SGI ICE X business reaches $90 million within eight weeks of launch

11 Jan 2012 Fremont - SGI's innovative new SGI ICE X high performance computing (HPC) platform has $90 million in orders under contract, reflecting the strongest and broadest customer interest of any new product introduction in the company's history. The ICE X family was introduced at the Supercomputing 2011 show in Seattle in November 2011.

"We're thrilled about the success we've seen to date with the SGI ICE X platform", stated Tony Carrozza, executive vice president of field operations at SGI. "In addition to deals we've won outright, our pipeline continues to grow. Customers around the world love the flexibility and compute power in a small footprint, all delivered based on industry standards, and they are voting with their orders."

SGI ICE X is the fifth-generation of the award-winning SGI ICE platform, and builds upon the solid base that has achieved nearly 100% customer satisfaction ratings in recent surveys conducted by SGI among its many ICE customers. Able to scale from tens of teraflops to up to tens of petaflops, SGI ICE X is the most flexible supercomputer in the industry for addressing a wide range of applications and customer needs.

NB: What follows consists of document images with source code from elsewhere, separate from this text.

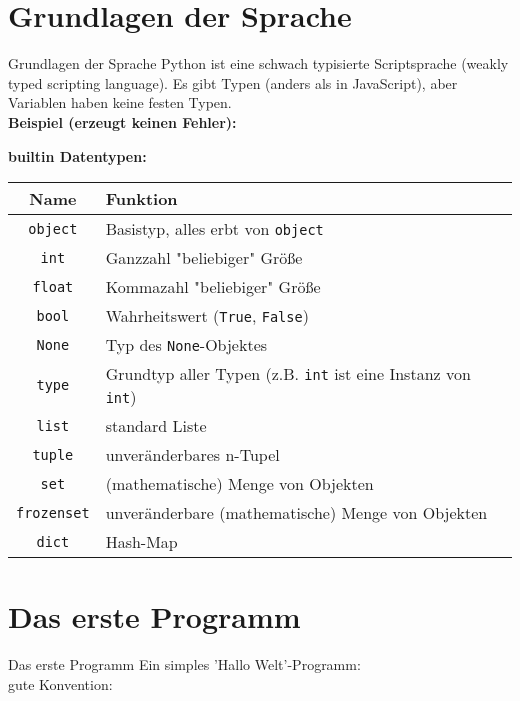 \section{Grundlagen der Sprache}
\begin{frame}[fragile]{Grundlagen der Sprache}
    Python ist eine schwach typisierte Scriptsprache (weakly typed scripting language). Es gibt Typen (anders als in JavaScript), aber Variablen haben keine festen Typen.\\

    \textbf{Beispiel (erzeugt keinen Fehler):}
    
\end{frame}

\begin{frame}
	\textbf{builtin Datentypen:}\\
	\begin{tabular}{c|l}
		Name & Funktion \\ \hline
		\texttt{object} & Basistyp, alles erbt von \texttt{object} \\
		\texttt{int} & Ganzzahl "beliebiger" Größe \\
		\texttt{float} & Kommazahl "beliebiger" Größe \\
		\texttt{bool} & Wahrheitswert (\texttt{True}, \texttt{False})\\
		\texttt{None} & Typ des \texttt{None}-Objektes \\
		\texttt{type} & Grundtyp aller Typen (z.B. \texttt{int} ist eine Instanz von \texttt{int}) \\
		\texttt{list} & standard Liste \\
		\texttt{tuple} & unveränderbares n-Tupel \\
		\texttt{set} & (mathematische) Menge von Objekten \\
		\texttt{frozenset} & unveränderbare (mathematische) Menge von Objekten \\
		\texttt{dict} & Hash-Map \\
	\end{tabular}
\end{frame}


\section{Das erste Programm}
\begin{frame}[fragile]{Das erste Programm}
	Ein simples 'Hallo Welt'-Programm:\\[.5cm]
	
	gute Konvention:\\[.5cm]
	
\end{frame}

"IDC expects that over the next few years more HPC buyers will be looking for systems with higher performance capabilities beyond what is available in standard products", stated Earl Joseph, programme vice president, High Performance Computing at IDC. "The newest design of the SGI ICE platform, based on the next generation Intel Xeon processor E5 family, fits well with the needs of these demanding customers to achieve new levels of speed and scale in their compute workloads. ICE X is a flexible, performance-oriented design that should fit well into these customer requirements."

SGI ICE X continues the heritage of previous ICE designs, including the SGI ICE 8400, in implementing hierarchical management and hypercube networking topologies. This allows easy system expansion over time, including over multiple generations, with no system down time while the expansion is taking place. This feature saved NASA over two million hours of compute time during a previous system upgrade.